Lady Maccon decidió en aquel preciso instante que no le contaría a la inventora nada acerca de la momia.
—Tendrá que disculparme, madame, pero creo que será mejor que me lo guarde para mí misma. He eliminado la causa, como es evidente, —señaló hacia la manada, que seguía apostada frente a la puerta—, con la ayuda de su increíble sombrilla, pero creo que es mejor que esta información nunca sea de dominio público.
—Es usted una mujer muy dura, lady Maccon —respondió la inventora, frunciendo el ceño—. Pero supongo que es consciente de que, al final, lo descubriremos.
—No si yo puedo evitarlo. Aunque tal vez sea demasiado tarde. Es posible que, a pesar de todas las precauciones, nuestra pequeña espía haya conseguido hacer llegar la información a la colmena de Westminster —dijo lady Maccon, recordando de pronto el transmisor eterográfico y el mensaje de Angelique.
Dio media vuelta y se dirigió hacia la puerta, seguida de cerca por lord Maccon y por madame Lefoux.
—No —le dijo a la inventora—. Lo siento, madame Lefoux. No es que no me caiga bien, es que no confío en usted. Por favor, espere aquí.
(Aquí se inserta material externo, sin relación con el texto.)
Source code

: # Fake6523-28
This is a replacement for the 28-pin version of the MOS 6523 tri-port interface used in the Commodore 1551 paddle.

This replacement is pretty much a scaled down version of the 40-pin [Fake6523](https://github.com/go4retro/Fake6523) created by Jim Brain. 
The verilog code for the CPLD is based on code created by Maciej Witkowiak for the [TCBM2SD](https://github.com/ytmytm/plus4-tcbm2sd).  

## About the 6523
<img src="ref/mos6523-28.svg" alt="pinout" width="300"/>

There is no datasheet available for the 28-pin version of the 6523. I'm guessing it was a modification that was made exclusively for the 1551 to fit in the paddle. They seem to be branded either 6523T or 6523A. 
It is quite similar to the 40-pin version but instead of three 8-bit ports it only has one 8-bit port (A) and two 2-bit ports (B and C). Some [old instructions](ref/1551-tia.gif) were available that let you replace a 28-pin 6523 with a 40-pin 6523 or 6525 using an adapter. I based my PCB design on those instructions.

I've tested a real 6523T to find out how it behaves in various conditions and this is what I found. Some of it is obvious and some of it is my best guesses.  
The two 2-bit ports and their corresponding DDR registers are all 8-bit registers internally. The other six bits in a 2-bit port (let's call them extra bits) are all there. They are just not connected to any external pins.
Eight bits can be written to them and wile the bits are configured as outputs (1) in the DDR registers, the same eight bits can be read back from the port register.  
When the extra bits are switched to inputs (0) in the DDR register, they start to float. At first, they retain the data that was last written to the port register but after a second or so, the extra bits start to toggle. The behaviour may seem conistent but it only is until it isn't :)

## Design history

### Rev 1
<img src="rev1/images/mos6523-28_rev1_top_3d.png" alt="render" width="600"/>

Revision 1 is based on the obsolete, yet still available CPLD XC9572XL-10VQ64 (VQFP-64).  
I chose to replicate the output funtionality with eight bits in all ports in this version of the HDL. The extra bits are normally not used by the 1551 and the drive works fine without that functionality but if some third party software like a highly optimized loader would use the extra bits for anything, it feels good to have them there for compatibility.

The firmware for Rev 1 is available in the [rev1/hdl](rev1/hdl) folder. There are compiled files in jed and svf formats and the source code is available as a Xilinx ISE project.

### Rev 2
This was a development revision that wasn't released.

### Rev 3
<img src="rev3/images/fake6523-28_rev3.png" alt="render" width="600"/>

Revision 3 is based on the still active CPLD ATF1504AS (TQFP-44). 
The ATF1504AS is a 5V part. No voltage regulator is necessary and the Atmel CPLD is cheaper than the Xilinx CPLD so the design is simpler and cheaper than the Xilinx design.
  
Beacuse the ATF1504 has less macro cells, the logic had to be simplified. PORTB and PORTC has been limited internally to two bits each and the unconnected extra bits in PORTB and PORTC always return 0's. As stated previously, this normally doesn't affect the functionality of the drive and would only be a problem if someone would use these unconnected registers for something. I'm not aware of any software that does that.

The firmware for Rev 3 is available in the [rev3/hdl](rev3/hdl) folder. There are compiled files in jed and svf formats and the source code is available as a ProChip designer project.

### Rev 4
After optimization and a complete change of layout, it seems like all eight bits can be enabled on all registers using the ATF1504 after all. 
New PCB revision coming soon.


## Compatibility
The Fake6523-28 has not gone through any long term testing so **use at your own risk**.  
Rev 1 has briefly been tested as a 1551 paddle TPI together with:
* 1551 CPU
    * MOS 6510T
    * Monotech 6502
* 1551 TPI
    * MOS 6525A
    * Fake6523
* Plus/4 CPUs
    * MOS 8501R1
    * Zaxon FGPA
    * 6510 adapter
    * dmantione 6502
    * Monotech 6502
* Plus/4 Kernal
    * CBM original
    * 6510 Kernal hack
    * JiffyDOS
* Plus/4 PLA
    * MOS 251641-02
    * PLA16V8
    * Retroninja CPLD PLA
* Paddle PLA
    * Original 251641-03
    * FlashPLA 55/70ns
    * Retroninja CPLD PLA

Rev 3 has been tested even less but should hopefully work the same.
Ah, y devuélvame mi diario.
—Yo no lo tengo —dijo la inventora, confusa.
—Pero creí que había dicho…
—Me interesaba el maletín, pero no fui yo quien irrumpió en su camarote a bordo del dirigible.
—Entonces ¿quién fue?
—La misma persona que intentó envenenarla, supongo.
Alexia levantó las manos al cielo.
—No tengo tiempo para esto. —Y sin decir nada más, guio a su marido hacia el exterior del salón a toda prisa.